Dec 27 14:43:51 localhost garb-systemd: 2021-12-27 14:43:51.281  INFO: Quorum results:
Dec 27 14:43:51 localhost garb-systemd: version    = 6,
Dec 27 14:43:51 localhost garb-systemd: component  = PRIMARY,
Dec 27 14:43:51 localhost garb-systemd: conf_id    = 4,
Dec 27 14:43:51 localhost garb-systemd: members    = 2/3 (joined/total),
Dec 27 14:43:51 localhost garb-systemd: act_id     = 9,
Dec 27 14:43:51 localhost garb-systemd: last_appl. = 5,
Dec 27 14:43:51 localhost garb-systemd: protocols  = 2/10/4 (gcs/repl/appl),
Dec 27 14:43:51 localhost garb-systemd: vote policy= 0,
Dec 27 14:43:51 localhost garb-systemd: group UUID = 0299a397-63ea-11ec-8609-b75e95d2f49a
Dec 27 14:43:51 localhost garb-systemd: 2021-12-27 14:43:51.282  INFO: Flow-control interval: [9999999, 9999999]
Dec 27 14:43:51 localhost garb-systemd: 2021-12-27 14:43:51.282  INFO: Shifting OPEN -> PRIMARY (TO: 10)
Dec 27 14:43:51 localhost garb-systemd: 2021-12-27 14:43:51.282  INFO: Sending state transfer request: 'trivial', size: 7
Dec 27 14:43:51 localhost garb-systemd: 2021-12-27 14:43:51.286  INFO: Member 0.0 (garb) requested state transfer from '*any*'. Selected 1.0 (localhost.localdomain)(SYNCED) as donor.
Dec 27 14:43:51 localhost garb-systemd: 2021-12-27 14:43:51.286  INFO: Shifting PRIMARY -> JOINER (TO: 10)
Dec 27 14:43:51 localhost garb-systemd: 2021-12-27 14:43:51.293  INFO: 0.0 (garb): State transfer from 1.0 (localhost.localdomain) complete.
Dec 27 14:43:51 localhost garb-systemd: 2021-12-27 14:43:51.293  INFO: Shifting JOINER -> JOINED (TO: 10)
Dec 27 14:43:51 localhost garb-systemd: 2021-12-27 14:43:51.299  INFO: Member 0.0 (garb) synced with group.
Dec 27 14:43:51 localhost garb-systemd: 2021-12-27 14:43:51.299  INFO: Shifting JOINED -> SYNCED (TO: 10)
Dec 27 14:43:51 localhost garb-systemd: 2021-12-27 14:43:51.305  INFO: 1.0 (localhost.localdomain): State transfer to 0.0 (garb) complete.
Dec 27 14:43:51 localhost garb-systemd: 2021-12-27 14:43:51.307  INFO: Member 1.0 (localhost.localdomain) synced with group.
Dec 27 14:43:53 localhost garb-systemd: 2021-12-27 14:43:53.777  INFO: (67afd3af-afea, 'tcp://0.0.0.0:4567') turning message relay requesting off

As you can see, all looks good. Third node has been discovered and it is now synced with the group. The remaining, optional step would be to add Galera Arbitrator’s hostname or IP address to wsrep_cluster_address:

MariaDB [(none)]> SHOW GLOBAL VARIABLES LIKE 'wsrep_cluster_address';
+-----------------------+---------------------------------------+
| Variable_name         | Value                                 |
+-----------------------+---------------------------------------+
| wsrep_cluster_address | gcomm://192.168.10.161,192.168.10.162 |
+-----------------------+---------------------------------------+
1 row in set (0.001 sec)
[root@localhost ~]# grep wsrep_cluster_address /etc/my.cnf.d/server.cnf
wsrep_cluster_address=gcomm://192.168.10.161,192.168.10.162

Currently only two Galera nodes are stored in this variable. It is not required as Arbitrator won’t be able to run IST or SST but in case of transient network issues it may act as a relay and improve overall durability.

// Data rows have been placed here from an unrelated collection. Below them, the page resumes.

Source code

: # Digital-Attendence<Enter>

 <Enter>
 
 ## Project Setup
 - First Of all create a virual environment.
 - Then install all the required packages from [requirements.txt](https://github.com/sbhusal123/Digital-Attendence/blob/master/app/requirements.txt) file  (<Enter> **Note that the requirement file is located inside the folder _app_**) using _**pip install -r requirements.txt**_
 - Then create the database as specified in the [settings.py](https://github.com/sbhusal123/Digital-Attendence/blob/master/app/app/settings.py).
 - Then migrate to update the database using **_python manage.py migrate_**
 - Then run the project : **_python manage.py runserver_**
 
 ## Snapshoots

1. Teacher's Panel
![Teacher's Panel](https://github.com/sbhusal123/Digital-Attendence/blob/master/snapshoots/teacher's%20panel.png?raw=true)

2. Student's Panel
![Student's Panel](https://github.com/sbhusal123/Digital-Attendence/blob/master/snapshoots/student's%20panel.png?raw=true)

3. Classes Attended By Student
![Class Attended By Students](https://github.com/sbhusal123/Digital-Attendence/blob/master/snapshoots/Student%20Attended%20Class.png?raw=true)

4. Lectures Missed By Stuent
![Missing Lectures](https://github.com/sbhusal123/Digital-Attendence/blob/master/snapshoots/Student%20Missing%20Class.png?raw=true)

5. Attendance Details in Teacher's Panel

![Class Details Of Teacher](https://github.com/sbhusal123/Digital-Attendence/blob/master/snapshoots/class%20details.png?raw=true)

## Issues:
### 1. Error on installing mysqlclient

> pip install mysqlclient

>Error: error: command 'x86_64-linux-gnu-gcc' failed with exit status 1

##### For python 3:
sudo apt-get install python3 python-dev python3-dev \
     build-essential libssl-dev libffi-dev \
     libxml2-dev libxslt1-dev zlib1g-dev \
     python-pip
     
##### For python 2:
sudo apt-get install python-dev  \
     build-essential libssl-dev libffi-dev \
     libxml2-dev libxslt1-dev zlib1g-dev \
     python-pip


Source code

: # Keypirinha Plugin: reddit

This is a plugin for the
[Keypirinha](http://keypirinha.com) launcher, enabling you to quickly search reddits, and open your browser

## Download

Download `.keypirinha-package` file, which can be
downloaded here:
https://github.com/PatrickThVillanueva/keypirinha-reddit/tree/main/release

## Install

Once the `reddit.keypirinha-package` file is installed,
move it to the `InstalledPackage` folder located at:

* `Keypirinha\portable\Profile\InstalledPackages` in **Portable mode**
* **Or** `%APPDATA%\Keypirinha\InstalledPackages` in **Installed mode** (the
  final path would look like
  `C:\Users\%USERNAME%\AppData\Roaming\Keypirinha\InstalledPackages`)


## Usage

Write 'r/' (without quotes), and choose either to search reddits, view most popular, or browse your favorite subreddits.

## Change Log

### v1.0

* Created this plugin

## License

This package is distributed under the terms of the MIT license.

This is pretty much it – we are now operating the cheapest Galera Cluster that provides a degree of high availability. What is very important to keep in mind is that there is no scale-out here. We mentioned it earlier but it is paramount to remember. With two nodes each node has to be able to handle the traffic alone, in case the other “database” node will fail.